Aslan ile Fare Masalı ve Özeti

Ezop'un en ünlü masallarından biri olan Aslan ve Fare masaı ile çocuklara nezaket ve dostluğun önemini öğretin.

Kocaman ormanda, hep korku içinde yaşayan bir fare varmış. Tilkiden korkar, kurttan ödü koparmış. En çok da yaban kedisini görünce dehşete düşermiş. Bırakın bu yaban hayvanlarını, çevresinde bir dal çıt yapsa yüreği ağzına gelir, korkudan bayılacak gibi olurmuş.

Fare artık bu korkuya dayanamayacağını anlayınca ormanın kralı aslana gitmiş. “Saygıdeğer aslan, sizden haddim olmayarak küçük bir ricam olacak. Şu ormandaki bütün hayvanlar arasında en zavallısı benim. Ne kadar kötü bir kaderim var. Bütün ömrüm titremekle geçiyor. Bir yaprak düşse dizlerimin bağı çözülüyor. Bu korkuya artık dayanamıyorum. Sen bu koca ormanın kralısın. Senin kükremen bile herkesi dehşete düşürmeye yetiyor. Beni korumun altına alabilirsin. Bu kadar geniş mağarada yaşıyorsun. Beni de buraya kabul et lütfen. Sana hiçbir rahatsızlık vermem. Ayaklarının altında dolaşmam. Sesini bile çıkarmam. Bir köşede otururum. Varlığımla yokluğumu anlamazsın bile.” demiş.
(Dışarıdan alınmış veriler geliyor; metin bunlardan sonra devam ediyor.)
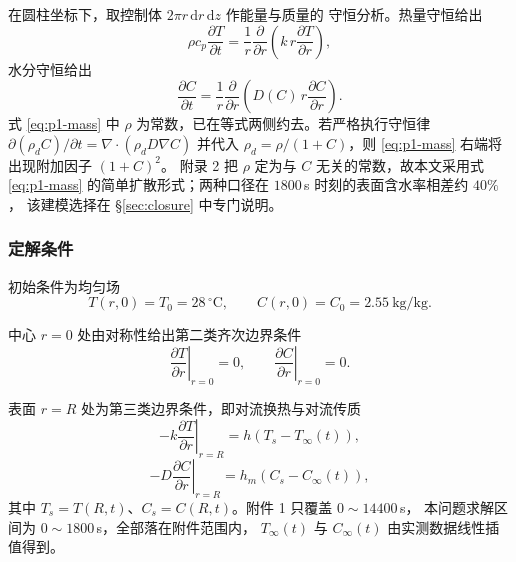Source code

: \documentclass[12pt,a4paper]{ctexart}
\begin{document}
在圆柱坐标下，取控制体 $2\pi r\,\mathrm{d}r\,\mathrm{d}z$ 作能量与质量的
守恒分析。热量守恒给出
\begin{equation}
  \rho c_p\frac{\partial T}{\partial t}
  =\frac{1}{r}\frac{\partial}{\partial r}
   \left(k\,r\frac{\partial T}{\partial r}\right),
  \label{eq:p1-heat}
\end{equation}
水分守恒给出
\begin{equation}
  \frac{\partial C}{\partial t}
  =\frac{1}{r}\frac{\partial}{\partial r}
   \left(D(C)\,r\frac{\partial C}{\partial r}\right).
  \label{eq:p1-mass}
\end{equation}
式 \eqref{eq:p1-mass} 中 $\rho$ 为常数，已在等式两侧约去。若严格执行守恒律
$\partial(\rho_d C)/\partial t=\nabla\!\cdot\!(\rho_d D\nabla C)$ 并代入
$\rho_d=\rho/(1+C)$，则 \eqref{eq:p1-mass} 右端将出现附加因子 $(1+C)^2$。
附录 2 把 $\rho$ 定为与 $C$ 无关的常数，故本文采用式 \eqref{eq:p1-mass}
的简单扩散形式；两种口径在 $1800$\,s 时刻的表面含水率相差约 $40\%$，
该建模选择在 §\ref{sec:closure} 中专门说明。

\subsubsection{定解条件}

初始条件为均匀场
\begin{equation}
  T(r,0)=T_0=28\,^\circ\mathrm{C},\qquad
  C(r,0)=C_0=2.55\ \mathrm{kg/kg}.
  \label{eq:p1-ic}
\end{equation}

中心 $r=0$ 处由对称性给出第二类齐次边界条件
\begin{equation}
  \left.\frac{\partial T}{\partial r}\right|_{r=0}=0,\qquad
  \left.\frac{\partial C}{\partial r}\right|_{r=0}=0 .
  \label{eq:p1-center}
\end{equation}

表面 $r=R$ 处为第三类边界条件，即对流换热与对流传质
\begin{equation}
  -k\left.\frac{\partial T}{\partial r}\right|_{r=R}
  =h\left(T_s-T_\infty(t)\right),
  \label{eq:p1-bc-heat}
\end{equation}
\begin{equation}
  -D\left.\frac{\partial C}{\partial r}\right|_{r=R}
  =h_m\left(C_s-C_\infty(t)\right),
  \label{eq:p1-bc-mass}
\end{equation}
其中 $T_s=T(R,t)$、$C_s=C(R,t)$。附件 1 只覆盖 $0\sim14400$\,s，
本问题求解区间为 $0\sim1800$\,s，全部落在附件范围内，
$T_\infty(t)$ 与 $C_\infty(t)$ 由实测数据线性插值得到。
\end{document}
Aslan tüm bu anlatılanları sesini çıkartmadan dinliyormuş. Farecik Aslan’ın Bu tutumunu kendisi için olumlu görmüş. Ormanların kralı, ricasını kabul edecek sanmış. Biraz daha ısrar ederse bu iş olacak diye düşünmüş.

“Ben sizin bu iyiliğinize layık olmadığımı biliyorum. Ama kim bilir ne kadar işe yaramaz gibi görünsem de belki bir gün işinize yararım. Size olan borcumu ödeyebileceğim bir fırsat çıkar bir gün.
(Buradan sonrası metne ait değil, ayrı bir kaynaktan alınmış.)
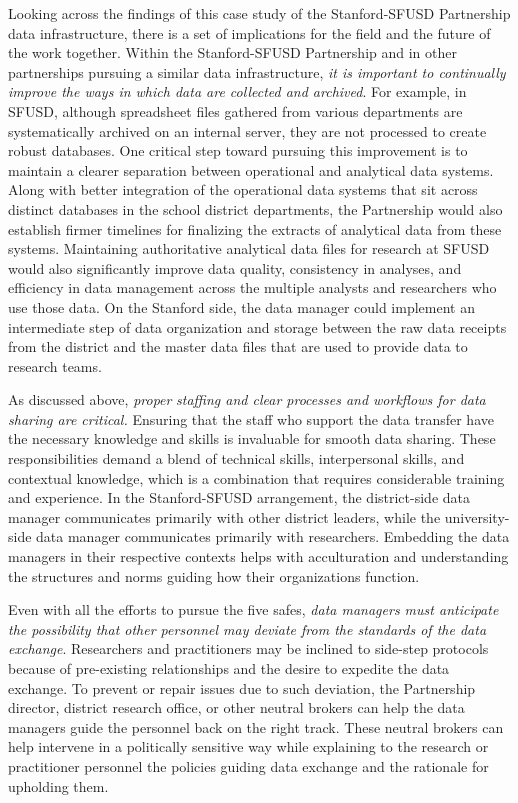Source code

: Looking across the findings of this case study of the Stanford-SFUSD Partnership data infrastructure, there is a set of implications for the field and the future of the work together. Within the Stanford-SFUSD Partnership and in other partnerships pursuing a similar data infrastructure, \emph{it is important to continually improve the ways in which data are collected and archived}. For example, in SFUSD, although spreadsheet files gathered from various departments are systematically archived on an internal server, they are not processed to create robust databases. One critical step toward pursuing this improvement is to maintain a clearer separation between operational and analytical data systems. Along with better integration of the operational data systems that sit across distinct databases in the school district departments, the Partnership would also establish firmer timelines for finalizing the extracts of analytical data from these systems. Maintaining authoritative analytical data files for research at SFUSD would also significantly improve data quality, consistency in analyses, and efficiency in data management across the multiple analysts and researchers who use those data. On the Stanford side, the data manager could implement an intermediate step of data organization and storage between the raw data receipts from the district and the master data files that are used to provide data to research teams.

As discussed above, \emph{proper} \emph{staffing and clear processes and workflows for data sharing are critical.} Ensuring that the staff who support the data transfer have the necessary knowledge and skills is invaluable for smooth data sharing. These responsibilities demand a blend of technical skills, interpersonal skills, and contextual knowledge, which is a combination that requires considerable training and experience. In the Stanford-SFUSD arrangement, the district-side data manager communicates primarily with other district leaders, while the university-side data manager communicates primarily with researchers. Embedding the data managers in their respective contexts helps with acculturation and understanding the structures and norms guiding how their organizations function.

Even with all the efforts to pursue the five safes, \emph{data managers must anticipate the possibility that other personnel may deviate from the standards of the data exchange}. Researchers and practitioners may be inclined to side-step protocols because of pre-existing relationships and the desire to expedite the data exchange. To prevent or repair issues due to such deviation, the Partnership director, district research office, or other neutral brokers can help the data managers guide the personnel back on the right track. These neutral brokers can help intervene in a politically sensitive way while explaining to the research or practitioner personnel the policies guiding data exchange and the rationale for upholding them.

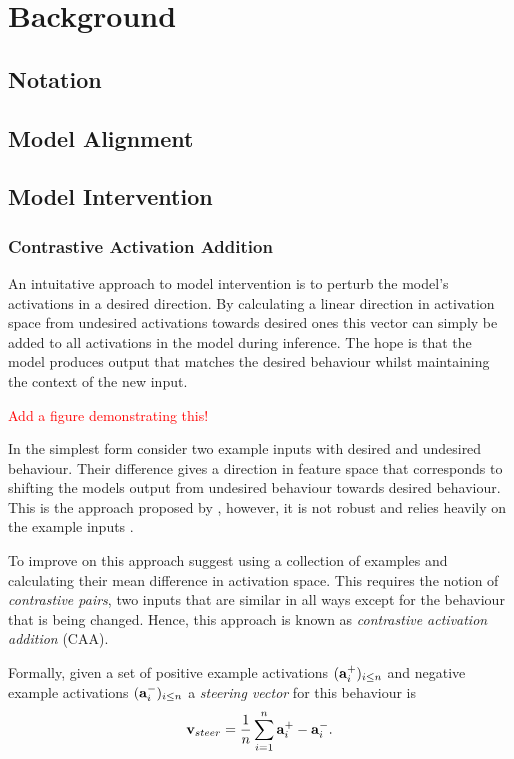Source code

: \chapter{Background}

\section{Notation}

\section{Model Alignment}

\section{Model Intervention}

\subsection{Contrastive Activation Addition}
\label{caa}

An intuitative approach to model intervention is to perturb the model's activations in a desired direction.
By calculating a linear direction in activation space from undesired activations towards desired ones this vector can simply be added to all activations in the model during inference.
The hope is that the model produces output that matches the desired behaviour whilst maintaining the context of the new input.

\textcolor{red}{Add a figure demonstrating this!}

In the simplest form consider two example inputs with desired and undesired behaviour.
Their difference gives a direction in feature space that corresponds to shifting the models output from undesired behaviour towards desired behaviour.
This is the approach proposed by \citet{activation-addition}, however, it is not robust and relies heavily on the example inputs \cite{caa}.

To improve on this approach \citet{caa} suggest using a collection of examples and calculating their mean difference in activation space.
This requires the notion of \textit{contrastive pairs}, two inputs that are similar in all ways except for the behaviour that is being changed.
Hence, this approach is known as \textit{contrastive activation addition} (CAA).

Formally, given a set of positive example activations $(\mathbf{a}_i^+)_{i\le n}$ and negative example activations $(\mathbf{a}_i^-)_{i\le n}$ a \textit{steering vector} for this behaviour is
\[\mathbf{v}_{steer} = \frac{1}{n}\sum_{i=1}^{n}\mathbf{a}_i^+ - \mathbf{a}_i^-.\]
Aslan çok sinirlenmiş, öfkeden gözleri çakmak çakmak olmuş. “Baksan terbiyesize!” Diye kükremiş. “Sen kendini ne sanıyorsun? Benim gibi koca bir kral, senin gibi bir bücüre mi muhtaç olacak? Senin gibi bir böcek, hayatta bana ne fayda getirir? Defol başımdan! Seni bir pençe darbesiyle duvara yapıştırmadığım için de, hayatın boyunca bana dua et!

Farecik öyle korkmuş ki, korkuyla bütün ormanı bir nefeste koşup başka bölgelere taşınmış. Bir deliğe girip oradan da uzun bir süre çıkmamış. Aslan ise bir süre daha farenin kendini bilmezliğine sinirlenmiş. Sağa sola sataşmış. Ama nihayet sakinleşmiş. Karnının acıktığını hissedip ava çıkmış. Fakat yolunun üzerinde üstü örtülmüş bir tuzak varmış. Çukuru fark etmediğinden içine düşüvermiş.
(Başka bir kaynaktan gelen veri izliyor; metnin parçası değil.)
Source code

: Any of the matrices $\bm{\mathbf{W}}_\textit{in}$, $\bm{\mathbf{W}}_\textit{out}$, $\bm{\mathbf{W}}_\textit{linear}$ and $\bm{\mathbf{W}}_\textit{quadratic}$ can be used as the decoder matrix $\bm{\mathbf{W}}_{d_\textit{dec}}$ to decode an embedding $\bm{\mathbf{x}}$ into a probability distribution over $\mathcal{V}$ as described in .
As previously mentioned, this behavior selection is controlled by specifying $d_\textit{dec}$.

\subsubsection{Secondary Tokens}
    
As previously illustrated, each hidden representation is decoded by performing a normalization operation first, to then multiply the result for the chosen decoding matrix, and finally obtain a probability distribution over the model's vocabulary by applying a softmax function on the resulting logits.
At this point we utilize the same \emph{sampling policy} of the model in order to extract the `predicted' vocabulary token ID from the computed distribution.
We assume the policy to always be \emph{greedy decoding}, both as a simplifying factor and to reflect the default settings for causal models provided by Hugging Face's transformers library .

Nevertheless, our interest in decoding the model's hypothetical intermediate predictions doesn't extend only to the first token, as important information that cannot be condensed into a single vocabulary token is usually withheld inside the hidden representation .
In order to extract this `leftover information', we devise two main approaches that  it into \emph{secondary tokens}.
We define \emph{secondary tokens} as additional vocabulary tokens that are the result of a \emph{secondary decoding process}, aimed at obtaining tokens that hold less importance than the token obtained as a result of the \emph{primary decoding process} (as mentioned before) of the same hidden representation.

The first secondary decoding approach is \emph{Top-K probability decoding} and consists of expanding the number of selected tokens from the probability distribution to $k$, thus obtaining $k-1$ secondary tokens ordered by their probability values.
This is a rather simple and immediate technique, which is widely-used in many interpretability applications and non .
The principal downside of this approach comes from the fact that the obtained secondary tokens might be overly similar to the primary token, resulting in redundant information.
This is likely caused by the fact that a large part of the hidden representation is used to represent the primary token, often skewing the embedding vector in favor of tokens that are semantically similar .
Ama Kral Aslan bu öyle çukurlara düşüp kalır mı? Bu nedenle de korkmamış. Yukarıya hamle yapıp atlamaya hazırlanırken, çukurun içinde bulunan ağın bütün vücudunu kapladığını hissetmiş. Bir kez daha hamle yapmış. Ama nafile. Ağ inceymiş. Fakat çok sık dokunduğunda aslanı bile koparamayacağı kadar sağlammış.

Bütün gün kendini kurtarmak için çalışan aslan, akşama doğru buradan çıkamayacağını anlamış. Ah benim saf ve gururlu kafa! diye düşünmüş. Eğer bu sabah o fareyi kendime küstürmeseydim, o keskin dişleriyle bu ağı keser beni ölümden kurtarırdı. Oysa şimdi burada öleceğim ve bunun nedeni de benim. Başkalarını küçümsemeseydim, herkesin kendince bir işe yarayabileceğini düşünseydim, yaşıyor olacaktım.” diye düşünürken, birden fare çıkagelmiş. Hızlıca ağları kemirerek, aslanı yakalandığı ağdan kurtarmış.

Aslan mahcup bir şekilde Fare’ye teşekkür etmiş. Bundan böyle benim en iyi dostumsun ve hep Fare yuvasına kabul etmiş. Aslan ile Fare bir ömür birlikte mutlu ve mesut yaşamışlar.

Aslan ile Fare Masalının Özeti

Bir gün ormanın kralı olan aslan, uyurken küçük bir fare yanlışlıkla üzerine tırmanır. Aslan uyanıp fareyi yakalar ve onu yemek üzeredir. Fakat fare, aslana yalvararak serbest bırakılmasını ister ve bir gün ona yardım edebileceğini söyler. Aslan bu küçük hayvanın ona nasıl yardım edebileceğini düşünemese de, fareyi serbest bırakır.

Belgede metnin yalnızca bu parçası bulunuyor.